Input
____________

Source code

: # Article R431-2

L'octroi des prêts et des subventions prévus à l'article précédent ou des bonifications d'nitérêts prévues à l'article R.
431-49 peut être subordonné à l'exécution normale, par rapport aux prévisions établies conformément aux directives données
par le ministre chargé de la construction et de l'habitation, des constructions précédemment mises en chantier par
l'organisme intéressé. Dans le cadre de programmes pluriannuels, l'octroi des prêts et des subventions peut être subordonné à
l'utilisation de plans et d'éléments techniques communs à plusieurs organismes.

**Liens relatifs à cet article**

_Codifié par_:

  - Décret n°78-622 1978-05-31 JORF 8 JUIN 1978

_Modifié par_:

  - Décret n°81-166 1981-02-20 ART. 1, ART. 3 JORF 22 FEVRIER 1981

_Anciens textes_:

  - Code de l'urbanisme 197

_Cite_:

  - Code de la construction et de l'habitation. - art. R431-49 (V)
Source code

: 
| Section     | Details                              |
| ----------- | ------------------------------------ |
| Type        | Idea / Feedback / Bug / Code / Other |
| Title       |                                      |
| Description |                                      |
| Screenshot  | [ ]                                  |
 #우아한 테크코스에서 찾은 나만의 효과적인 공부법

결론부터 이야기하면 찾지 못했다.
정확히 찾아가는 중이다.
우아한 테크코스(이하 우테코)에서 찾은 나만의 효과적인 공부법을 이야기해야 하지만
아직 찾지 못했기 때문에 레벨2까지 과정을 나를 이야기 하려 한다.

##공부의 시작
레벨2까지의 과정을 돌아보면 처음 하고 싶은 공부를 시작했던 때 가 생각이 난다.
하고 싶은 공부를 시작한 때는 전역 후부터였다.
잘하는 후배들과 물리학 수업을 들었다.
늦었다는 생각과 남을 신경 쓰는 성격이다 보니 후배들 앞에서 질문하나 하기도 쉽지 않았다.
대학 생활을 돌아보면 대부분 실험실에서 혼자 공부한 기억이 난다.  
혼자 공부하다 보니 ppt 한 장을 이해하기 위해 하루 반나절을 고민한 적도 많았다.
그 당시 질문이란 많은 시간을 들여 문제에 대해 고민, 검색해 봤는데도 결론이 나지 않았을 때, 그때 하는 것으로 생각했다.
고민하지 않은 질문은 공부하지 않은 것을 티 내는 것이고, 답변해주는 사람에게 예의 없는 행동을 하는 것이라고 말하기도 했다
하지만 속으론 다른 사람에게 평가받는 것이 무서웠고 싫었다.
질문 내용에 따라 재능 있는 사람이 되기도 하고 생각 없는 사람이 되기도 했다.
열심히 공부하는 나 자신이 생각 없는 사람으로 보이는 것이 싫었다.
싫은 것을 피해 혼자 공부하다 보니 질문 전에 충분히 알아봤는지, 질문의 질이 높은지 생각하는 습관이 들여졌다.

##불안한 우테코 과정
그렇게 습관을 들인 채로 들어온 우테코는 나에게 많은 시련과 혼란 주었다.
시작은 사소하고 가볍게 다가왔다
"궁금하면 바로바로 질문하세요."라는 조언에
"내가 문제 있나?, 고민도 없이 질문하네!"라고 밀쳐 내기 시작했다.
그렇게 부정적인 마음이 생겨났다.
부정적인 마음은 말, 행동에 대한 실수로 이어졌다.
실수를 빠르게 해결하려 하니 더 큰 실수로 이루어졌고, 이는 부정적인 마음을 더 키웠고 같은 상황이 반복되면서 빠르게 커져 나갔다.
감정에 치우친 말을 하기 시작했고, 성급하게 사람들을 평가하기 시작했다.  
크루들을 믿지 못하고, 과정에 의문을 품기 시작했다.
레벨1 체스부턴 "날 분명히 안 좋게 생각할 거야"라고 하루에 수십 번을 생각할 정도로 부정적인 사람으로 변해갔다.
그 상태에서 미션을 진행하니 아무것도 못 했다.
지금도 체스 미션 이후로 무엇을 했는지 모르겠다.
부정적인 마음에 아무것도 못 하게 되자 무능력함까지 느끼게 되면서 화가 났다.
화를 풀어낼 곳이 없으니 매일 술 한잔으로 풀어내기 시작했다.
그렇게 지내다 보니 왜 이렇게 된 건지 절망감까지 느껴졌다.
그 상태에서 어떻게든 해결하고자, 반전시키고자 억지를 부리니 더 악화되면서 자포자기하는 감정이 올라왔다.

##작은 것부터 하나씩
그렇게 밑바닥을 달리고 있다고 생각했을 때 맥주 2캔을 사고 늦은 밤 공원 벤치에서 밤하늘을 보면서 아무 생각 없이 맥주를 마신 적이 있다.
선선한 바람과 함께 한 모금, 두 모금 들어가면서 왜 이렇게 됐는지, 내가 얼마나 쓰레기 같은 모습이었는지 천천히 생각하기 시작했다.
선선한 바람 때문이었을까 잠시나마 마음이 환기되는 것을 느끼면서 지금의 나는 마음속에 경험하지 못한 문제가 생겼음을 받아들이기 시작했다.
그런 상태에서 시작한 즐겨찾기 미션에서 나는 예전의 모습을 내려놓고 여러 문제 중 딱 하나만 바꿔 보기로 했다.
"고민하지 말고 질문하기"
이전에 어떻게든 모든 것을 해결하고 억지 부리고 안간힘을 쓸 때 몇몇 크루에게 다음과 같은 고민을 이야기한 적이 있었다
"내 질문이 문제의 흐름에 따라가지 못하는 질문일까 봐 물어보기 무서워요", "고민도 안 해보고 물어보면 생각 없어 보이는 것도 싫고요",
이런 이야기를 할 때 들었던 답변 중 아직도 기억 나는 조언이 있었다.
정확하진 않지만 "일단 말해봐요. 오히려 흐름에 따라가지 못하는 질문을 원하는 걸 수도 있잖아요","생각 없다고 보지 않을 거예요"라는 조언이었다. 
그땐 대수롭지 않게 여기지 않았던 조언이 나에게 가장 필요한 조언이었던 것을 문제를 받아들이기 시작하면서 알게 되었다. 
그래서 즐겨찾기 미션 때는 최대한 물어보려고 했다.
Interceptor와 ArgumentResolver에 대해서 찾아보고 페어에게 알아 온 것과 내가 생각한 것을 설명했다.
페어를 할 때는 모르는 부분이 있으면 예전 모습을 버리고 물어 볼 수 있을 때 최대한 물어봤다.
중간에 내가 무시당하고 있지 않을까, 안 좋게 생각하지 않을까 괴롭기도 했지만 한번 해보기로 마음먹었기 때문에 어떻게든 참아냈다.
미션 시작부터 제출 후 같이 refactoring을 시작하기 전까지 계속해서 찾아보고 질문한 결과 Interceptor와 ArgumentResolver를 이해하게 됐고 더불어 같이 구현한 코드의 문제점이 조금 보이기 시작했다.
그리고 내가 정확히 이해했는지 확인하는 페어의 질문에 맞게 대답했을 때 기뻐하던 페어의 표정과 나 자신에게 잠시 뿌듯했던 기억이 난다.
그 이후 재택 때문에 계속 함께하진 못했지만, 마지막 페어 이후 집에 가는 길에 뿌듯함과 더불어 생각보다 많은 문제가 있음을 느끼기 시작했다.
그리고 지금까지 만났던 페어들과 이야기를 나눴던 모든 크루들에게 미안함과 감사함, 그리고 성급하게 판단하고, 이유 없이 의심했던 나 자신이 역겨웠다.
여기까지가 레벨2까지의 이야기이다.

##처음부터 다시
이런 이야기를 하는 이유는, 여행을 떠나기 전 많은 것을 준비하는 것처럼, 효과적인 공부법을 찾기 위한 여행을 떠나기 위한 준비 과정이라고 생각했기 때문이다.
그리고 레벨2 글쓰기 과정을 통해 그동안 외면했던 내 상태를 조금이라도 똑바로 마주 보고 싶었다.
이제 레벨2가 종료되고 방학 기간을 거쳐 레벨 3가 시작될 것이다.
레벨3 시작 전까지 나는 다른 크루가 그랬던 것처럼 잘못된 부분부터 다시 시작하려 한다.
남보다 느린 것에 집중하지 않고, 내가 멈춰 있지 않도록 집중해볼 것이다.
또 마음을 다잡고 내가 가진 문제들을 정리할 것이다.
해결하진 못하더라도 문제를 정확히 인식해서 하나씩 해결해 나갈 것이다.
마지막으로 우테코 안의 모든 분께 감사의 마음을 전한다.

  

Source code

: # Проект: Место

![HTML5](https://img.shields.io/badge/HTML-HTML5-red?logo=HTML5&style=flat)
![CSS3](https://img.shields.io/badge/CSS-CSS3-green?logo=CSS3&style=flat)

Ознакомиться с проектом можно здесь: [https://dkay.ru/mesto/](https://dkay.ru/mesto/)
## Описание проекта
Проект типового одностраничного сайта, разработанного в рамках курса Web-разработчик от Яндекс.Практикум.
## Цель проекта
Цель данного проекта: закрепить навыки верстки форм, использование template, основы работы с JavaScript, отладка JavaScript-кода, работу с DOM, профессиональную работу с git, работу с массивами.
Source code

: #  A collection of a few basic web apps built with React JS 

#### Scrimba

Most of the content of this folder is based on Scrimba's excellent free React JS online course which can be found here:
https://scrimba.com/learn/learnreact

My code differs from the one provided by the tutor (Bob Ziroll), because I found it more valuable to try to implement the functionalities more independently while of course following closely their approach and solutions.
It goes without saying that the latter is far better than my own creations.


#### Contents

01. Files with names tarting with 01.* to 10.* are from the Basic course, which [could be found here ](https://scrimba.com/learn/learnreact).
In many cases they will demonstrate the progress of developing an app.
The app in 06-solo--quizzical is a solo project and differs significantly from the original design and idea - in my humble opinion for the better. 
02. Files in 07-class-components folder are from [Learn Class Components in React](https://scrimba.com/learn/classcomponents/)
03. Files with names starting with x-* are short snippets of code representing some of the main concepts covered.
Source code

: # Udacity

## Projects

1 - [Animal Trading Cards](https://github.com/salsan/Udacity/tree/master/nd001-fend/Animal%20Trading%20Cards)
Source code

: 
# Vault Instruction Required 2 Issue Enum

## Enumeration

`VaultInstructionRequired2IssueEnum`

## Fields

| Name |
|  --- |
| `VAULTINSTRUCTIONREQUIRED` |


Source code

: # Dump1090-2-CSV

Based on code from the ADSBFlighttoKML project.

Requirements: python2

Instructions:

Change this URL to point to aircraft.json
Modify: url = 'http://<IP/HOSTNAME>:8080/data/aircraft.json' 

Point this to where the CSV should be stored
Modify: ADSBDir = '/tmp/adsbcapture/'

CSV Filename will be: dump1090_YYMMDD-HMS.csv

____________

Report how many lines of the records above contain the word "flat", giving only the number.

Answer area
2